Lucy nickte. „Ja, das hat sie“, bestätigte sie. Nun verfärbten sich ihre Augen doch. Sie verwandelten sich in neblige, graue Scheiben aus geschliffenem Granit, die tief in die Vergangenheit zu reichen schienen. Selbst Polly schien die veränderte Gemütslage ihrer Herrin zu spüren und robbte unruhig auf dem hellgrauen Teppichboden hin und her.

„Wollt ihr hören, was genau passiert ist?“

Ihre Eltern nickten.

Und Lucy erzählte. Sie erzählte von ihrer Entführung. Davon, wie Elvira und ihre Soldaten sie bei Nacht und Nebel in einen Wagen geschleift hatten. Wie sie sie gefesselt, geknebelt und ihr die Augen verbunden hatten. Wie sie schon während der Fahrt über sie geredet hatten, als wäre sie nichts weiter als ein austauschbares Versuchskaninchen, ein Teststreifen, ein Klumpen formbarer Rohmasse.

Wie sie sie in einem Hubschrauber transportiert hatten und dann stundenlang geflogen waren, ohne auch nur im Geringsten auf ihre erstickten Fragen und Schreie zu achten. Wie sie geweint hatte, weil sie allein war, umgeben von bösen Menschen und ohne die Menschen, die sie liebte. Wie sie sie in diese schreckliche Forschungsstation gebracht hatten, in der es von Soldaten und Wissenschaftlern mit harten Augen und falschem Lächeln nur so gewimmelt hatte. Wie man sie ausgezogen und mit kalten Fingern untersucht hatte. Wie man ihr Dr. Jonathan How vorgestellt hatte, der nett und freundlich zu ihr gewesen war – ganz anders als die anderen Ärzte dort. Und wie doch er es gewesen war, der ihr Verhalten bis ins Detail protokolliert und ihr immer wieder Fragen gestellt hatte. Der tatenlos zugesehen hatte, während Elvira sie mit Schneidmadenfleisch gefüttert und damit ihre Menschlichkeit und beinah ihren Verstand zerstört hatte.

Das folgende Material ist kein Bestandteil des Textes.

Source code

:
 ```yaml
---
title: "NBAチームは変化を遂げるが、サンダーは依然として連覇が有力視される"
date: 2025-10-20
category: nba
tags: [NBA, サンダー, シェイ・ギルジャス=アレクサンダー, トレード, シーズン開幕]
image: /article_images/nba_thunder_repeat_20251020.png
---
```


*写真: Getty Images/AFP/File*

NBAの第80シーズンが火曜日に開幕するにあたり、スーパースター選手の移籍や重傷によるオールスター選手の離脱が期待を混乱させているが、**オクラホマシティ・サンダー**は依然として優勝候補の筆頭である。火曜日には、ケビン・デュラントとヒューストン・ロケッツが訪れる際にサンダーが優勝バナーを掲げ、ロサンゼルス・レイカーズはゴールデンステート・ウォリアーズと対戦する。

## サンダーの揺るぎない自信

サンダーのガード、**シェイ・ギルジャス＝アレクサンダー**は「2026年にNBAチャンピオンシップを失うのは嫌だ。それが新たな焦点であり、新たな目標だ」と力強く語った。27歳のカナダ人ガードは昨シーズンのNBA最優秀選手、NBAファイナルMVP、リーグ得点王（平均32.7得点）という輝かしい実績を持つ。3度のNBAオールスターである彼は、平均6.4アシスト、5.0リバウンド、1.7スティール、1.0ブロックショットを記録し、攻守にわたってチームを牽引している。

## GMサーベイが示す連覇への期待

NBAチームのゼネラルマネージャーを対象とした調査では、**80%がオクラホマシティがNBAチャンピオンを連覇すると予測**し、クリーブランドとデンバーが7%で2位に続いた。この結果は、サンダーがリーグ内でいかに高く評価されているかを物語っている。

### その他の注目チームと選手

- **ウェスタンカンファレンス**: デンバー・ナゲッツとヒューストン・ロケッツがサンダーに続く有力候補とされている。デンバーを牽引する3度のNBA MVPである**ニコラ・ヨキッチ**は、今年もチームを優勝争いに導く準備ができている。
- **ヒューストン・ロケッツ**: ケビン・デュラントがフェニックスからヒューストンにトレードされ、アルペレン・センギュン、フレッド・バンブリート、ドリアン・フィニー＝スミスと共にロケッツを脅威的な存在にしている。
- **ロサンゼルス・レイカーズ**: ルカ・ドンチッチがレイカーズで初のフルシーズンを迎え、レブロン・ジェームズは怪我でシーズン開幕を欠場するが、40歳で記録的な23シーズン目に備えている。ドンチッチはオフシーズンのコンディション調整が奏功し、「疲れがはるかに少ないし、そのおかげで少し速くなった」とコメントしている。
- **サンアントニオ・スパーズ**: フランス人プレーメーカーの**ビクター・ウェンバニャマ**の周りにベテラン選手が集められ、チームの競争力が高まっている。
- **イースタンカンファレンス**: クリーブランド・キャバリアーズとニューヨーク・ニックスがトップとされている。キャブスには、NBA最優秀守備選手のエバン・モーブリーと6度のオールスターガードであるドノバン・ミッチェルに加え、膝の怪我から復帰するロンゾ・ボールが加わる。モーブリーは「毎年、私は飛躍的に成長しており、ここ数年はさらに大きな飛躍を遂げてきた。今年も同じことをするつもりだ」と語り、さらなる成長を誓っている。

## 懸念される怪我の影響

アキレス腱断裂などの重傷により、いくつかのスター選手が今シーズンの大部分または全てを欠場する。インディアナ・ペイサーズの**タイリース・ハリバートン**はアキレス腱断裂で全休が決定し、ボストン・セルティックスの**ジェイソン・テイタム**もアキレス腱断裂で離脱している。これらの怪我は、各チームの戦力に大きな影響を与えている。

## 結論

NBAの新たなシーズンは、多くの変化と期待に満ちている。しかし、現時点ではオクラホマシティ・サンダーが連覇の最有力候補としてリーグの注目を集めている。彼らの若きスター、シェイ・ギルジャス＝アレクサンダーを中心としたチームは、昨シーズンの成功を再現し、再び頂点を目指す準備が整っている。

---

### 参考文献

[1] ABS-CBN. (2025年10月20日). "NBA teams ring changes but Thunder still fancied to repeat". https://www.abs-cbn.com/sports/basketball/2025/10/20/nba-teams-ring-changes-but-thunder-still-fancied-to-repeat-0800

Natürlich hatte Jonathan damals kaum eine Wahl gehabt, denn er war ebenfalls ein Gefangener gewesen, dessen Strafe für Ungehorsam wahrscheinlich der Tod gewesen wäre. Heute wusste sie das, aber damals hatte sie ihn für seinen Verrat gehasst. Doch nicht nur ihn. Sie hatte alle gehasst. Jeden einzelnen Menschen in der Forschungsstation und sogar auf diesem Planeten.

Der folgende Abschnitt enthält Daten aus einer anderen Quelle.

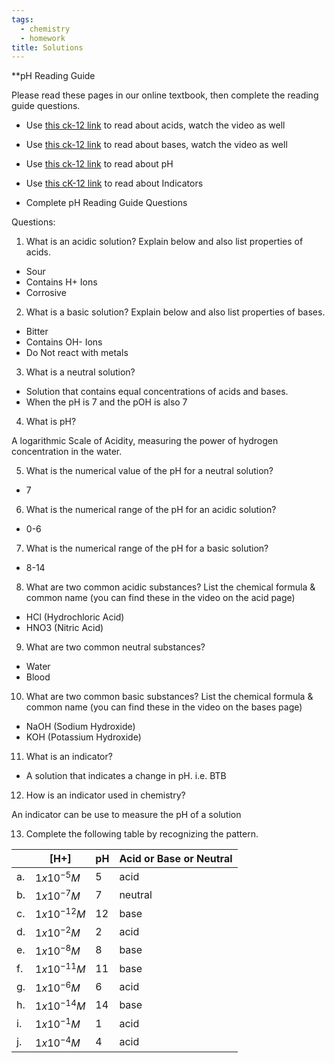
 ```yaml
---
tags: 
  - chemistry
  - homework
title: Solutions
---
```


**pH Reading Guide

  

Please read these pages in our online textbook, then complete the reading guide questions.  

-   Use [this ck-12 link](https://flexbooks.ck12.org/cbook/ck-12-chemistry-flexbook-2.0/r90/section/21.1/primary/lesson/properties-of-acids-chem) to read about acids, watch the video as well
    
-   Use [this ck-12 link](https://flexbooks.ck12.org/cbook/ck-12-chemistry-flexbook-2.0/r90/section/21.2/primary/lesson/properties-of-bases-chem) to read about bases, watch the video as well
    
-   Use [this ck-12 link](https://flexbooks.ck12.org/cbook/ck-12-chemistry-flexbook-2.0/r90/section/21.9/primary/lesson/the-ph-scale-chem) to read about pH
    
-   Use [this cK-12 link](https://flexbooks.ck12.org/cbook/ck-12-chemistry-flexbook-2.0/r90/section/21.20/primary/lesson/indicators-chem) to read about Indicators 
    
-   Complete pH Reading Guide Questions 
    

  

Questions:

1.  What is an acidic solution? Explain below and also list properties of acids.
    

- Sour
- Contains H+ Ions
- Corrosive
  

2.  What is a basic solution? Explain below and also list properties of bases.
    

- Bitter
- Contains OH- Ions
- Do Not react with metals

3.  What is a neutral solution?  
    

- Solution that contains equal concentrations of acids and bases.
- When the pH is 7 and the pOH is also 7

4.  What is pH?
    

A logarithmic Scale of Acidity, measuring the power of hydrogen concentration in the water.
  

5.  What is the numerical value of the pH for a neutral solution?
    

- 7

6.  What is the numerical range of the pH for an acidic solution?
    

- 0-6

7.  What is the numerical range of the pH for a basic solution?
    

- 8-14

8.  What are two common acidic substances? List the chemical formula & common name (you can find these in the video on the acid page)
    

- HCl (Hydrochloric Acid)
- HNO3 (Nitric Acid)

9.  What are two common neutral substances?
    

- Water
- Blood

10.  What are two common basic substances? List the chemical formula & common name (you can find these in the video on the bases page)
    

- NaOH (Sodium Hydroxide)
- KOH (Potassium Hydroxide)
  
11.  What is an indicator? 
    

- A solution that indicates a change in pH. i.e. BTB

12.  How is an indicator used in chemistry?
    

An indicator can be use to measure the pH of a solution

13.  Complete the following table by recognizing the pattern.
    

  
|     | [H+]             | pH  | Acid or Base or Neutral |
| --- | ---------------- | --- | ----------------------- |
| a.  | $1 x 10^{-5} M$  | 5   | acid                    |
| b.  | $1 x 10^{-7} M$  | 7   | neutral                 |
| c.  | $1 x10^{-12} M$  | 12  | base                    |
| d.  | $1 x10^{-2} M$   | 2   | acid                    |
| e.  | $1 x10^{-8} M$   | 8   | base                    |
| f.  | $1 x 10^{-11} M$ | 11  | base                    |
| g.  | $1 x10^{-6} M$   | 6   | acid                    |
| h.  | $1 x 10^{-14} M$ | 14  | base                    |
| i.  | $1 x 10^{-1} M$  | 1   | acid                    |
| j.  | $1 x10^{-4} M$   | 4   | acid                    |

Auch das erzählte sie ihren Eltern. Sie erzählte ausgiebig von jenem Hass, der so groß gewesen war, dass er ihr die Kraft verliehen hatte, durch eine massive Stahltür und durch meterdicken Beton zu brechen.

Lucy erzählte weiter von ihrer Odyssee. Sie berichtete von dem Mann, der Frau und den beiden Mädchen, deren Wagen sie umgeworfen und die sie wahrscheinlich umgebracht hatte, von ihrem Besuch bei der armen älteren Frau, davon, wie die Schneidmadenkönigin ihr ihre Kinder überlassen hatte. Davon, wie sie in das Waisenhaus eingebrochen war, die Angestellten getötet und alle Kinder in Monster verwandelt hatte. Sie vertraute ihren Eltern an, dass sie mit ihnen eine ganze Stadt ausgelöscht und einen von Elviras Wissenschaftlern entführt hatte. Sie erzählte von ihrer Vertrauten Carina, ihrem Kampf gegen Elvira, der Übernahme ihrer ehemaligen Forschungsstation und der Erschaffung der Schneidfliegen und auch vom Angriff auf die MannaRed-Fabriken und von Elviras Flucht.

Zuletzt berichtete sie von ihrem erneuten Zusammentreffen mit Jonathan und seinen Freunden, ihren skrupellosen Racheaktionen und ihrer unerwarteten Heilung, vom Knochenwald, der die Quelle allen Übels war und natürlich vom großen Angriff auf Devons Stützpunkt und der Schließung des Portals.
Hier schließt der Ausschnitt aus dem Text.